A look at the Swaay Media site.


Iman Oubou has taken a circuitous route to the world of media.

A former Miss New York U.S., a runner up for the Miss Colorado U.S.A. pageant (then owned by Donald Trump) and a bioengineer, Oubou has always viewed her career as a journey or a learning experience of sorts. The Moroccan native, who was crowned Miss New York U.S. last spring, launched a podcast that would shed light on the careers of female businesswomen, the day after winning the pageant. The podcast, “Entrepreneurs en Vogue,” became a platform for Oubou to educate her listeners on how to achieve their goals, and in doing so, it helped her realize her next step, namely to launch a digital property.

“I never saw myself in media. I went to school thinking I was going to become a doctor,” Oubou said. “I’ve always been inspired by other people’s stories and with women with untraditional journeys. I’ve always fed off of those stories.”
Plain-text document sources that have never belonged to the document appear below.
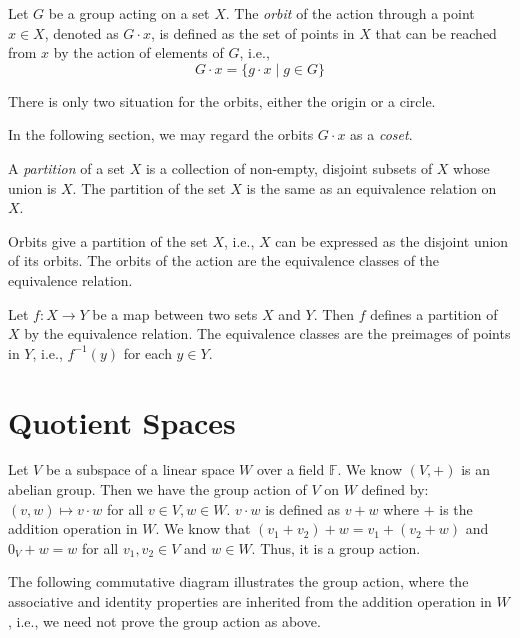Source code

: \documentclass[
	11pt, %
	fleqn, %
	a4paper, %
]{LegrandOrangeBook}
\newcommand{\F}{\mathbb{F}} %
\begin{document}
\begin{definition}[Orbits]
    Let $G$ be a group acting on a set $X$. The \emph{orbit} of the action through a point $x \in X$, denoted as $G \cdot x$, is defined as the set of points in $X$ that can be reached from $x$ by the action of elements of $G$, i.e., 
    \[
        G \cdot x = \{g \cdot x \mid g \in G\}
    \]
\end{definition}

There is only two situation for the orbits, either the origin or a circle.

In the following section, we may regard the orbits $G \cdot x$ as a \emph{coset}.

\begin{definition}[Partition]
    A \emph{partition} of a set $X$ is a collection of non-empty, disjoint subsets of $X$ whose union is $X$. The partition of the set $X$ is the same as an equivalence relation on $X$.
\end{definition}

Orbits give a partition of the set $X$, i.e., $X$ can be expressed as the disjoint union of its orbits. The orbits of the action are the equivalence classes of the equivalence relation.

Let $f : X \to Y$ be a map between two sets $X$ and $Y$. Then $f$ defines a partition of $X$ by the equivalence relation. The equivalence classes are the preimages of points in $Y$, i.e., $f^{-1}(y)$ for each $y \in Y$.

\newpage

\section{Quotient Spaces}

Let $V$ be a subspace of a linear space $W$ over a field $\F$. We know $(V, +)$ is an abelian group. Then we have the group action of $V$ on $W$ defined by: $(v, w) \mapsto v \cdot w$ for all $v \in V, w \in W$. $v \cdot w$ is defined as $v + w$ where $+$ is the addition operation in $W$.
We know that $(v_1 + v_2) + w = v_1 + (v_2 + w)$ and $0_V + w = w$ for all $v_1, v_2 \in V$ and $w \in W$. Thus, it is a group action. 

The following commutative diagram illustrates the group action, where the associative and identity properties are inherited from the addition operation in $W$, i.e., we need not prove the group action as above.

\begin{center}
\end{center}
\end{document}
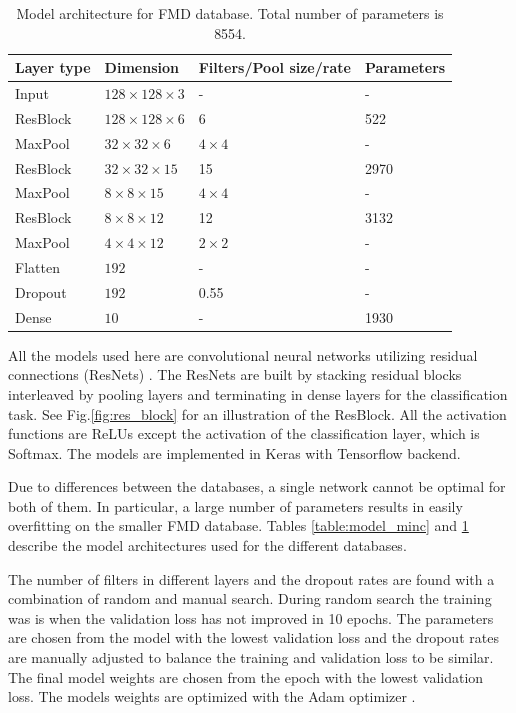 \documentclass[12pt,a4paper]{article}
\begin{document}
	\begin{table}[t!]
		\centering
		\caption{Model architecture for FMD database. Total number of parameters is 8554.}
		\begin{tabular}{l|l l l}
			Layer type  & Dimension & Filters/Pool size/rate & Parameters 	\\ \hline
			Input 		& $128 \times 128 \times 3$ & -  			& -     \\ \hline
			ResBlock 	& $128 \times 128 \times 6$ & 6 			& 522   \\ \hline
			MaxPool 	& $32 \times 32 \times 6$   & $4 \times 4$	& -     \\ \hline
			ResBlock 	& $32 \times 32 \times 15$  & 15 			& 2970  \\ \hline
			MaxPool 	& $8 \times 8 \times 15$    & $4 \times 4$ 	& -     \\ \hline
			ResBlock 	& $8 \times 8 \times 12$    & 12 			& 3132  \\ \hline
			MaxPool 	& $4 \times 4 \times 12$    & $2 \times 2$ 	& -     \\ \hline
			Flatten 	& $192$ 	 			    & -  			& -	    \\ \hline
			Dropout 	& $192$ 	 			    & 0.55  		& -	    \\ \hline
			Dense 		& $10$ 	 			   	    & -  			& 1930  \\ \hline
		\end{tabular}
		\label{table:model_fmd}
	\end{table}

	
	
	All the models used here are convolutional neural networks utilizing residual connections (ResNets) \cite{he_2015}. The ResNets are built by stacking residual blocks interleaved by pooling layers and terminating in dense layers for the classification task. See Fig.\ref{fig:res_block} for an illustration of the ResBlock. All the activation functions are ReLUs except the activation of the classification layer, which is Softmax. The models are implemented in Keras \cite{chollet_keras} with Tensorflow \cite{tensorflow} backend.
	
	Due to differences between the databases, a single network cannot be optimal for both of them. In particular, a large number of parameters results in easily overfitting on the smaller FMD database. Tables \ref{table:model_minc} and \ref{table:model_fmd} describe the model architectures used for the different databases. 
	
	The number of filters in different layers and the dropout rates are found with a combination of random and manual search. During random search the training was is when the validation loss has not improved in 10 epochs. The parameters are chosen from the model with the lowest validation loss and the dropout rates are manually adjusted to balance the training and validation loss to be similar. The final model weights are chosen from the epoch with the lowest validation loss. The models weights are optimized with the Adam optimizer \cite{kingma_2014}.
	
\end{document}
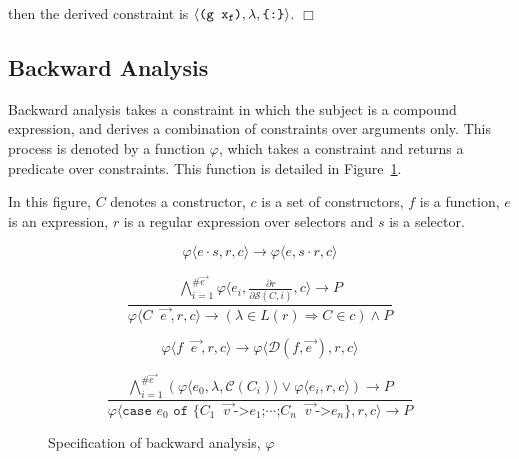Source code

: \documentclass[preprint]{sigplanconf}
\newcommand{\T}[1]{\texttt{#1}}
\newcommand{\tup}[1]{\ensuremath{\langle #1 \rangle}}
\newcommand{\noexample}{\hfill$\Box$}
\newcommand{\D}{\ensuremath{\cdot}} %
\renewcommand{\c}[3]{\tup{\T{#1},\T{#2},\T{\{#3\}}}}
\newcommand{\cc}[2]{\c{#1}{$\lambda$}{#2}}
\newcommand{\s}[1]{\ensuremath{_{\tt #1}}} %
\newcommand{\vecto}[1]{\overrightarrow{#1\;}}
\newcommand{\gap}{\;\;}
\begin{document}
\noindent then the derived constraint is \cc{(g x\s{f})}{:}.
\noexample

\subsection{Backward Analysis}
\label{sec:backward}

Backward analysis takes a constraint in which the subject is a
compound expression, and derives a combination of constraints over
arguments only. This process is denoted by a function $\varphi$,
which takes a constraint and returns a predicate over constraints.
This function is detailed in Figure~\ref{fig:backward}.

In this figure, $C$ denotes a constructor, $c$ is a set of
constructors, $f$ is a function, $e$ is an expression, $r$ is a
regular expression over selectors and $s$ is a selector.

\begin{figure}

\renewcommand\theequation{sel}
\begin{equation}
    \varphi\tup{e\D{}s,r,c} \rightarrow
    \varphi\tup{e,s\D{}r,c}
\end{equation}

\renewcommand\theequation{con}
\begin{equation}
\frac
    {
        \bigwedge_{i=1}^{\#\vecto{e}}
        \varphi\tup{e_i,\frac{\partial r}{\partial \mathcal{S}(C,i)},c}
        \rightarrow P
    }
    {
        \varphi\tup{C \gap \vecto{e},r,c}
        \rightarrow (\lambda \in L(r) \Rightarrow C \in c) \wedge P
    }
\end{equation}

\renewcommand\theequation{app}
\begin{equation}
    \varphi\tup{f \gap \vecto{e},r,c} \rightarrow
    \varphi\tup{\mathcal{D}(f, \vecto{e}),r,c}
\end{equation}

\renewcommand\theequation{cas}
\begin{equation}
\frac
    {
        \bigwedge_{i=1}^{\#\vecto{e}}
        (
            \varphi\tup{e_0,\lambda,\mathcal{C}(C_i)} \vee
            \varphi\tup{e_i,r,c}
        ) \rightarrow P
    }
    {
        \varphi\tup{\T{case } e_0 \T{ of \{}C_1 \gap \vecto{v} \T{->} e_1\T{;} \cdots
        \T{;} C_n \gap \vecto{v} \T{->} e_n \},r,c} \rightarrow P
    }
\end{equation}

\caption{Specification of backward analysis, $\varphi$} %
\label{fig:backward}
\end{figure}
\end{document}

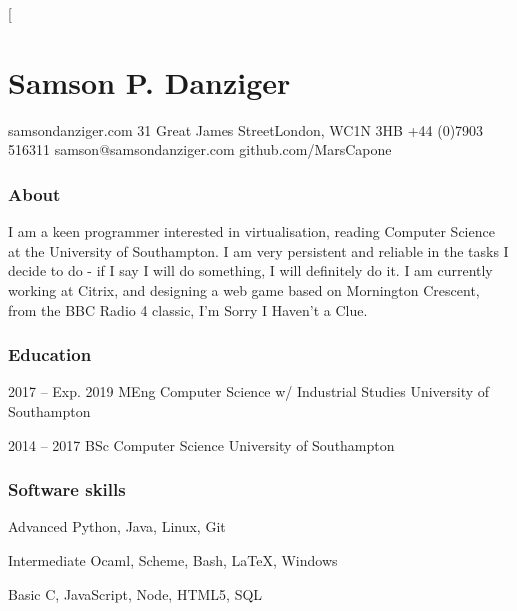 \documentclass{tccv}
\begin{document}
\twocolumn[

\part{Samson P. Danziger}

\begin{multicols}{2}
    \personal
        {samsondanziger.com}
        {31 Great James Street\newline London, WC1N 3HB}
        {+44 (0)7903 516311}
        {samson@samsondanziger.com}
        {github.com/MarsCapone}

    \section{About}
        I am a keen programmer interested in virtualisation, reading Computer Science at the University of Southampton. I am very persistent and reliable in the tasks I decide to do - if I say I will do something, I will definitely do it. I am currently working at Citrix, and designing a web game based on Mornington Crescent, from the BBC Radio 4 classic, I'm Sorry I Haven't a Clue.

\end{multicols}

\hline
\bigskip

\begin{multicols}{2}
    \section{Education}

        \begin{yearlist}

        \item{2017 -- Exp. 2019}
             {MEng Computer Science \newline w/ Industrial Studies}
             {University of Southampton}

        {\item[Awarded 2:1]{2014 -- 2017}
             {BSc Computer Science}
             {University of Southampton}}

        \end{yearlist}

    \section{Software skills}

        \begin{factlist}

        \item{Advanced}
             {Python, Java, Linux, Git}

        \item{Intermediate}
             {Ocaml, Scheme, Bash, \LaTeX, Windows}

        \item{Basic}
             {C, JavaScript, Node, HTML5, SQL}

        \end{factlist}

\end{multicols}
\end{document}

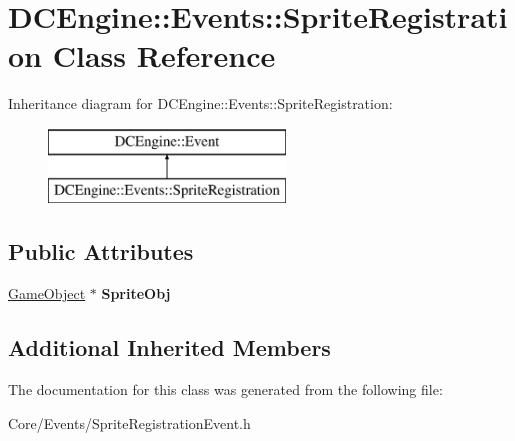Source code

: \hypertarget{classDCEngine_1_1Events_1_1SpriteRegistration}{\section{D\-C\-Engine\-:\-:Events\-:\-:Sprite\-Registration Class Reference}
\label{classDCEngine_1_1Events_1_1SpriteRegistration}
}
Inheritance diagram for D\-C\-Engine\-:\-:Events\-:\-:Sprite\-Registration\-:\begin{figure}[H]
\begin{center}
\leavevmode
\includegraphics[height=2.000000cm]{classDCEngine_1_1Events_1_1SpriteRegistration}
\end{center}
\end{figure}
\subsection*{Public Attributes}
\begin{DoxyCompactItemize}
\item 
\hypertarget{classDCEngine_1_1Events_1_1SpriteRegistration_ae5c02f245686583bc7866b2aeccc4482}{\hyperlink{classDCEngine_1_1GameObject}{Game\-Object} $\ast$ {\bfseries Sprite\-Obj}}\label{classDCEngine_1_1Events_1_1SpriteRegistration_ae5c02f245686583bc7866b2aeccc4482}

\end{DoxyCompactItemize}
\subsection*{Additional Inherited Members}


The documentation for this class was generated from the following file\-:\begin{DoxyCompactItemize}
\item 
Core/\-Events/Sprite\-Registration\-Event.\-h\end{DoxyCompactItemize}
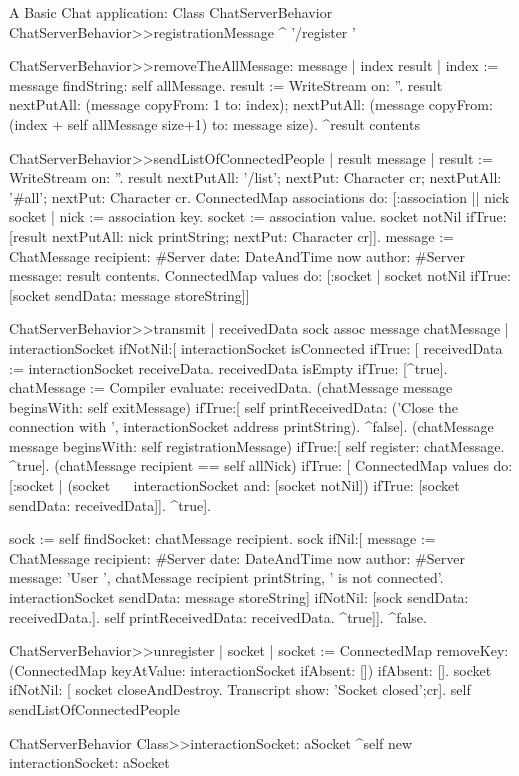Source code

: \documentclass[a4paper,10pt,twoside]{book}
\begin{document}
\begin{script}{A Basic Chat application: Class ChatServerBehavior}
ChatServerBehavior>>registrationMessage
	^ '/register '

ChatServerBehavior>>removeTheAllMessage: message
	| index result |
	index := message findString: self allMessage.
	result := WriteStream on: ''.
	result 
		nextPutAll: (message copyFrom: 1 to: index);
		nextPutAll: (message copyFrom: (index + self allMessage size+1) to: message size).
	^result contents

ChatServerBehavior>>sendListOfConnectedPeople
	| result message |
	result := WriteStream on: ''.
	result 
		nextPutAll: '/list';
		nextPut: Character cr;
		nextPutAll: '#all';
		nextPut: Character cr.
	ConnectedMap associations do: [:association || nick socket |
		nick := association key.
		socket := association value.
		socket notNil
			ifTrue: [result 
						nextPutAll: nick printString;
						nextPut: Character cr]].
	message := ChatMessage
					recipient: #Server
					date: DateAndTime now
					author: #Server
					message: result contents.
	ConnectedMap values do: [:socket |
		socket notNil
			ifTrue: [socket sendData: message storeString]]


ChatServerBehavior>>transmit
	| receivedData  sock assoc message chatMessage |
	interactionSocket ifNotNil:[
		interactionSocket isConnected 
			ifTrue: [	
				receivedData := interactionSocket receiveData.
				receivedData isEmpty ifTrue: [^true].
				chatMessage := Compiler evaluate: receivedData.
				(chatMessage message beginsWith: self exitMessage) 
					ifTrue:[
						self printReceivedData: ('Close the connection with ', interactionSocket address printString).
						^false].
				(chatMessage message beginsWith: self registrationMessage)
					ifTrue:[
						self register: chatMessage.
						^true].
				(chatMessage recipient == self allNick)
					ifTrue: [
						ConnectedMap values do: [:socket |
							(socket ~~ interactionSocket and: [socket notNil])
								ifTrue: [socket sendData: receivedData]].
						^true].
				
				sock := self findSocket: chatMessage recipient.
				sock 
					ifNil:[
						message := ChatMessage
										recipient: #Server
										date: DateAndTime now
										author: #Server
										message: 'User ', chatMessage recipient printString, ' is not connected'.
						interactionSocket sendData: message storeString]
					ifNotNil: [sock sendData: receivedData.].
				self printReceivedData: receivedData.
				^true]].
	^false.


ChatServerBehavior>>unregister
	| socket |
	socket := ConnectedMap removeKey: (ConnectedMap keyAtValue: interactionSocket ifAbsent: []) ifAbsent: [].
	socket ifNotNil: [
		 socket closeAndDestroy.
		Transcript show: 'Socket closed';cr].
	self sendListOfConnectedPeople

ChatServerBehavior Class>>interactionSocket: aSocket
	^self new interactionSocket: aSocket
\end{script}
\end{document}
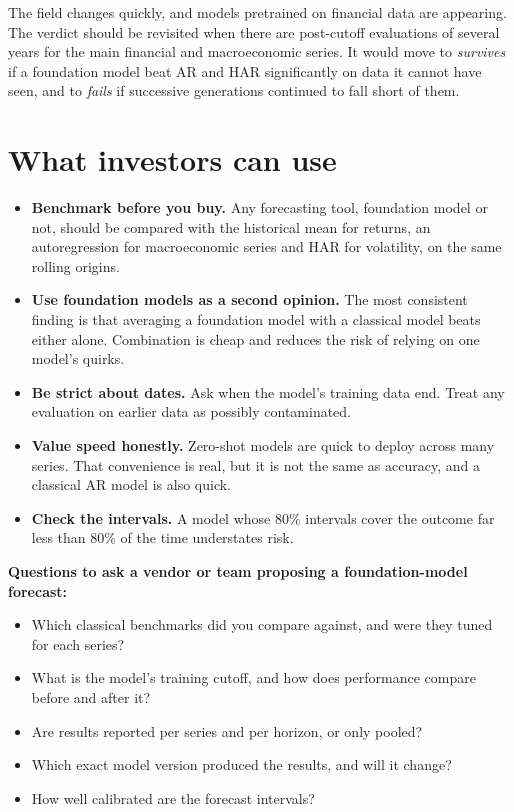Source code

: The field changes quickly, and models pretrained on financial data are appearing. The verdict should be revisited when there are post-cutoff evaluations of several years for the main financial and macroeconomic series. It would move to \emph{survives} if a foundation model beat AR and HAR significantly on data it cannot have seen, and to \emph{fails} if successive generations continued to fall short of them.

\section{What investors can use}
\label{sec:21-investors}

\begin{itemize}
  \item \textbf{Benchmark before you buy.} Any forecasting tool, foundation model or not, should be compared with the historical mean for returns, an autoregression for macroeconomic series and HAR for volatility, on the same rolling origins.
  \item \textbf{Use foundation models as a second opinion.} The most consistent finding is that averaging a foundation model with a classical model beats either alone. Combination is cheap and reduces the risk of relying on one model's quirks.
  \item \textbf{Be strict about dates.} Ask when the model's training data end. Treat any evaluation on earlier data as possibly contaminated.
  \item \textbf{Value speed honestly.} Zero-shot models are quick to deploy across many series. That convenience is real, but it is not the same as accuracy, and a classical AR model is also quick.
  \item \textbf{Check the intervals.} A model whose 80\% intervals cover the outcome far less than 80\% of the time understates risk.
\end{itemize}

\textbf{Questions to ask a vendor or team proposing a foundation-model forecast:}

\begin{itemize}
  \item Which classical benchmarks did you compare against, and were they tuned for each series?
  \item What is the model's training cutoff, and how does performance compare before and after it?
  \item Are results reported per series and per horizon, or only pooled?
  \item Which exact model version produced the results, and will it change?
  \item How well calibrated are the forecast intervals?
\end{itemize}

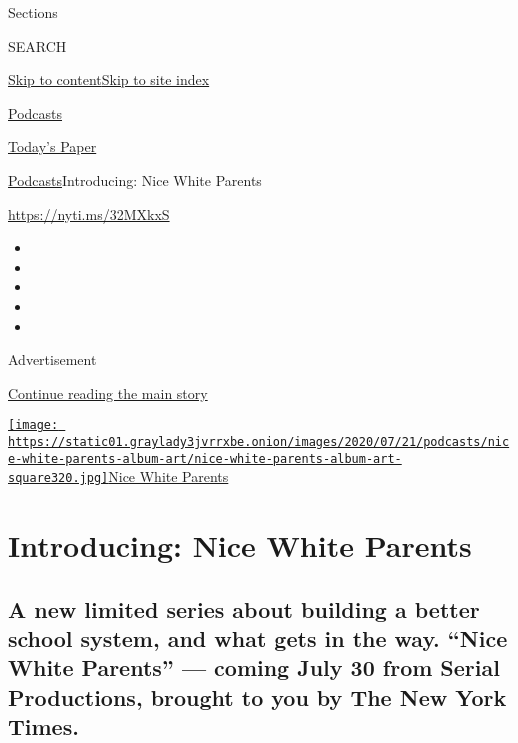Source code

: Sections

SEARCH

\protect\hyperlink{site-content}{Skip to
content}\protect\hyperlink{site-index}{Skip to site index}

\href{https://www.nytimes3xbfgragh.onion/spotlight/podcasts}{Podcasts}

\href{https://myaccount.nytimes3xbfgragh.onion/auth/login?response_type=cookie\&client_id=vi}{}

\href{https://www.nytimes3xbfgragh.onion/section/todayspaper}{Today's
Paper}

\href{/spotlight/podcasts}{Podcasts}\textbar{}Introducing: Nice White
Parents

\href{https://nyti.ms/32MXkxS}{https://nyti.ms/32MXkxS}

\begin{itemize}
\item
\item
\item
\item
\item
\end{itemize}

Advertisement

\protect\hyperlink{after-top}{Continue reading the main story}

\href{https://www.nytimes3xbfgragh.onion/column/nice-white-parents}{\texttt{[image: https://static01.graylady3jvrrxbe.onion/images/2020/07/21/podcasts/nice-white-parents-album-art/nice-white-parents-album-art-square320.jpg]}Nice
White Parents}

\hypertarget{introducing-nice-white-parents}{%
\section{Introducing: Nice White
Parents}\label{introducing-nice-white-parents}}

\hypertarget{a-new-limited-series-about-building-a-better-school-system-and-what-gets-in-the-way-nice-white-parents--coming-july-30-from-serial-productions-brought-to-you-by-the-new-york-times}{%
\subsection{A new limited series about building a better school system,
and what gets in the way. ``Nice White Parents'' --- coming July 30 from
Serial Productions, brought to you by The New York
Times.}\label{a-new-limited-series-about-building-a-better-school-system-and-what-gets-in-the-way-nice-white-parents--coming-july-30-from-serial-productions-brought-to-you-by-the-new-york-times}}

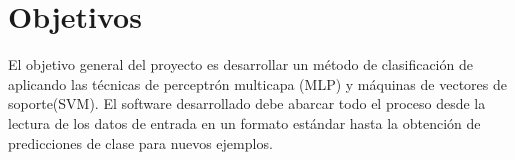 %
%
%
\section{Objetivos}
%
El objetivo general del proyecto es desarrollar un método de
clasificación de  aplicando las técnicas de
perceptrón multicapa (MLP) y máquinas de vectores de soporte(SVM).
El software desarrollado debe abarcar todo el proceso desde
la lectura de los datos de entrada en un formato estándar hasta la
obtención de predicciones de clase para nuevos ejemplos.

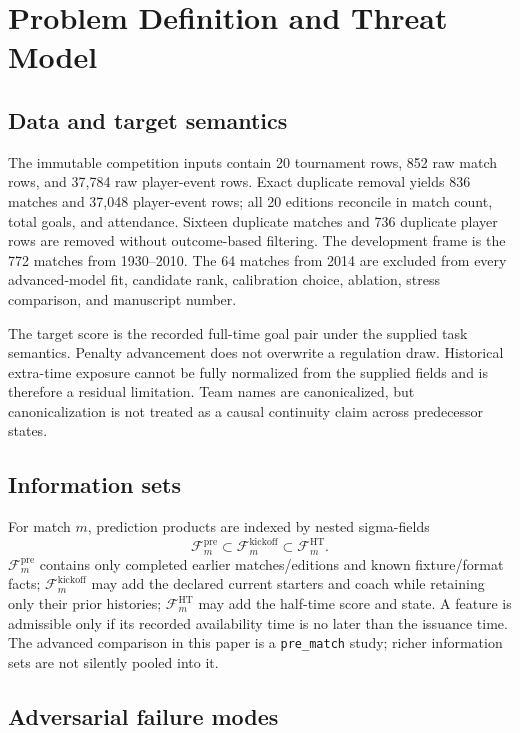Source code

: \documentclass[11pt]{article}
\newcommand{\Fpre}{\mathcal F^{\mathrm{pre}}}
\newcommand{\Fkick}{\mathcal F^{\mathrm{kickoff}}}
\newcommand{\Fht}{\mathcal F^{\mathrm{HT}}}
\begin{document}
\section{Problem Definition and Threat Model}

\subsection{Data and target semantics}

The immutable competition inputs contain 20 tournament rows, 852 raw match rows, and 37,784 raw
player-event rows.  Exact duplicate removal yields 836 matches and 37,048 player-event rows; all 20
editions reconcile in match count, total goals, and attendance.  Sixteen duplicate matches and 736
duplicate player rows are removed without outcome-based filtering.  The development frame is the
772 matches from 1930--2010.  The 64 matches from 2014 are excluded from every advanced-model fit,
candidate rank, calibration choice, ablation, stress comparison, and manuscript number.

The target score is the recorded full-time goal pair under the supplied task semantics.  Penalty
advancement does not overwrite a regulation draw.  Historical extra-time exposure cannot be fully
normalized from the supplied fields and is therefore a residual limitation.  Team names are
canonicalized, but canonicalization is not treated as a causal continuity claim across predecessor
states.

\subsection{Information sets}

For match $m$, prediction products are indexed by nested sigma-fields
\begin{equation}
  \Fpre_m \subset \Fkick_m \subset \Fht_m.
\end{equation}
$\Fpre_m$ contains only completed earlier matches/editions and known fixture/format facts;
$\Fkick_m$ may add the declared current starters and coach while retaining only their prior
histories; $\Fht_m$ may add the half-time score and state.  A feature is admissible only if its
recorded availability time is no later than the issuance time.  The advanced comparison in this
paper is a \texttt{pre\_match} study; richer information sets are not silently pooled into it.

\subsection{Adversarial failure modes}
\end{document}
Called Swaay Media, her company is gearing up to launch its web site (swaaymedia.com) on Monday, which, she said hopes to bridge the gap between women’s and business magazines.

Oubou likened Swaay’s content mission to something in between Forbes and Vogue, namely a business-oriented publication, which addresses global entrepreneurship and mentorship for young women, while nodding to fashion and women’s issues. She sees a white space, explaining that most women’s magazines focus on appearance rather than self improvement, while the majority of business publications are geared towards older, white men.

Before delving into that further, the chief executive officer also mentioned the need for empowering women’s coverage in light of the presidential election.

“Everything that is happening with Trump and the way he talks about women, about their appearance, that shouldn’t be the focus of our conversation at all,” Oubou said, before noting that she was a contestant in a Trump-owned pageant.

“Back in the day, I was so sad I didn’t get to meet him, but now I’m thinking thank god I didn’t meet him because I’m such a feminist,” she said, claiming that some of her former pageant friends were made to “rate” each others’ looks by Trump.

Returning to Swaay, which has raised an angel round from private investors of $500,000. Oubou noted that the company’s goal for the first round is to hit $1.4 million. Although she wouldn’t disclose investors, she did characterize main investors as global economic players from well-known foundations.

Part of that international backing comes from Oubou’s ties to North Africa, as well as her desire to tap into female entrepreneurship in the Middle East and Europe. One topic she’d like to address is how women can go about raising money as they start their businesses; another is to address cultural challenges they may face.

“Fashion and lifestyle magazine content isn’t what’s going to turn young women into the leaders that we need. How do we bridge that gap?” said Oubou, who while acknowledging that many “women’s media” brands produce stories on female leadership, they also sometimes focus too heavily on celebrities and reality stars.

The ceo said through featuring “real” trailblazing women, who may be more under the radar than others, she hopes to create a network of contacts for readers.

“We want to write about entrepreneurs but also relatable women who people can reach out to and meet with,” she said. “Women want to help each other.”